+++ Data excerpts

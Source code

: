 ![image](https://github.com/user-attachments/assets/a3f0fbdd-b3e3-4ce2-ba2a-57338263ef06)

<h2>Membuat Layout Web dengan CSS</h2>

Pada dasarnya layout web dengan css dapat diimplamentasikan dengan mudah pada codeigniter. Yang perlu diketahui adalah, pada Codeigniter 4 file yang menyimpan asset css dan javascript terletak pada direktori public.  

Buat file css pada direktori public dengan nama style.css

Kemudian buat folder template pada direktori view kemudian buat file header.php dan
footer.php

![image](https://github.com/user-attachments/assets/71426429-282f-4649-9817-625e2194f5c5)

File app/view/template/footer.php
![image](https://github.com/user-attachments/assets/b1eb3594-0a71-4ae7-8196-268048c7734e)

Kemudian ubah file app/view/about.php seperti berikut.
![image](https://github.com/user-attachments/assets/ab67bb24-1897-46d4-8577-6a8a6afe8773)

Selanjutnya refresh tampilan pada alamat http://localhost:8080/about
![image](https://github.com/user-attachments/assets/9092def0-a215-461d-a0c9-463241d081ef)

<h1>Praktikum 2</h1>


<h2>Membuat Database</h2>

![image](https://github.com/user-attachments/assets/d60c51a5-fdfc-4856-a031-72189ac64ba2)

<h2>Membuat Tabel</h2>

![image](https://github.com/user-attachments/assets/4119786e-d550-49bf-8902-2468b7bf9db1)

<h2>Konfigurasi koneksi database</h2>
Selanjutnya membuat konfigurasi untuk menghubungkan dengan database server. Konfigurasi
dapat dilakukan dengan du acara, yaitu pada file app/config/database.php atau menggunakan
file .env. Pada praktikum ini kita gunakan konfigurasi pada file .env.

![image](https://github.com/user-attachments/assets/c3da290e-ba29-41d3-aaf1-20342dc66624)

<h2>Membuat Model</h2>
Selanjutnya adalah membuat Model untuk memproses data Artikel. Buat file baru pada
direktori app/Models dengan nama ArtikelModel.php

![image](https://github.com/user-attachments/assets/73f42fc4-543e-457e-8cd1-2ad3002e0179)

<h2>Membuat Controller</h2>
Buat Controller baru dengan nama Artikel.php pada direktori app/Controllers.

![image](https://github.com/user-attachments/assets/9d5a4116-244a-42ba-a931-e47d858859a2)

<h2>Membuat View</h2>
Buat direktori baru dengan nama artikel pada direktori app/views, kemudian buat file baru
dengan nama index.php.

++++++

Brief »
Please reproduce every record shown above, exactly as written.

Finished exercise »
Source code

: ![image](https://github.com/user-attachments/assets/a3f0fbdd-b3e3-4ce2-ba2a-57338263ef06)

<h2>Membuat Layout Web dengan CSS</h2>

Pada dasarnya layout web dengan css dapat diimplamentasikan dengan mudah pada codeigniter. Yang perlu diketahui adalah, pada Codeigniter 4 file yang menyimpan asset css dan javascript terletak pada direktori public.  

Buat file css pada direktori public dengan nama style.css

Kemudian buat folder template pada direktori view kemudian buat file header.php dan
footer.php

![image](https://github.com/user-attachments/assets/71426429-282f-4649-9817-625e2194f5c5)

File app/view/template/footer.php
![image](https://github.com/user-attachments/assets/b1eb3594-0a71-4ae7-8196-268048c7734e)

Kemudian ubah file app/view/about.php seperti berikut.
![image](https://github.com/user-attachments/assets/ab67bb24-1897-46d4-8577-6a8a6afe8773)

Selanjutnya refresh tampilan pada alamat http://localhost:8080/about
![image](https://github.com/user-attachments/assets/9092def0-a215-461d-a0c9-463241d081ef)

<h1>Praktikum 2</h1>


<h2>Membuat Database</h2>

![image](https://github.com/user-attachments/assets/d60c51a5-fdfc-4856-a031-72189ac64ba2)

<h2>Membuat Tabel</h2>

![image](https://github.com/user-attachments/assets/4119786e-d550-49bf-8902-2468b7bf9db1)

<h2>Konfigurasi koneksi database</h2>
Selanjutnya membuat konfigurasi untuk menghubungkan dengan database server. Konfigurasi
dapat dilakukan dengan du acara, yaitu pada file app/config/database.php atau menggunakan
file .env. Pada praktikum ini kita gunakan konfigurasi pada file .env.

![image](https://github.com/user-attachments/assets/c3da290e-ba29-41d3-aaf1-20342dc66624)

<h2>Membuat Model</h2>
Selanjutnya adalah membuat Model untuk memproses data Artikel. Buat file baru pada
direktori app/Models dengan nama ArtikelModel.php

![image](https://github.com/user-attachments/assets/73f42fc4-543e-457e-8cd1-2ad3002e0179)

<h2>Membuat Controller</h2>
Buat Controller baru dengan nama Artikel.php pada direktori app/Controllers.

![image](https://github.com/user-attachments/assets/9d5a4116-244a-42ba-a931-e47d858859a2)

<h2>Membuat View</h2>
Buat direktori baru dengan nama artikel pada direktori app/views, kemudian buat file baru
dengan nama index.php.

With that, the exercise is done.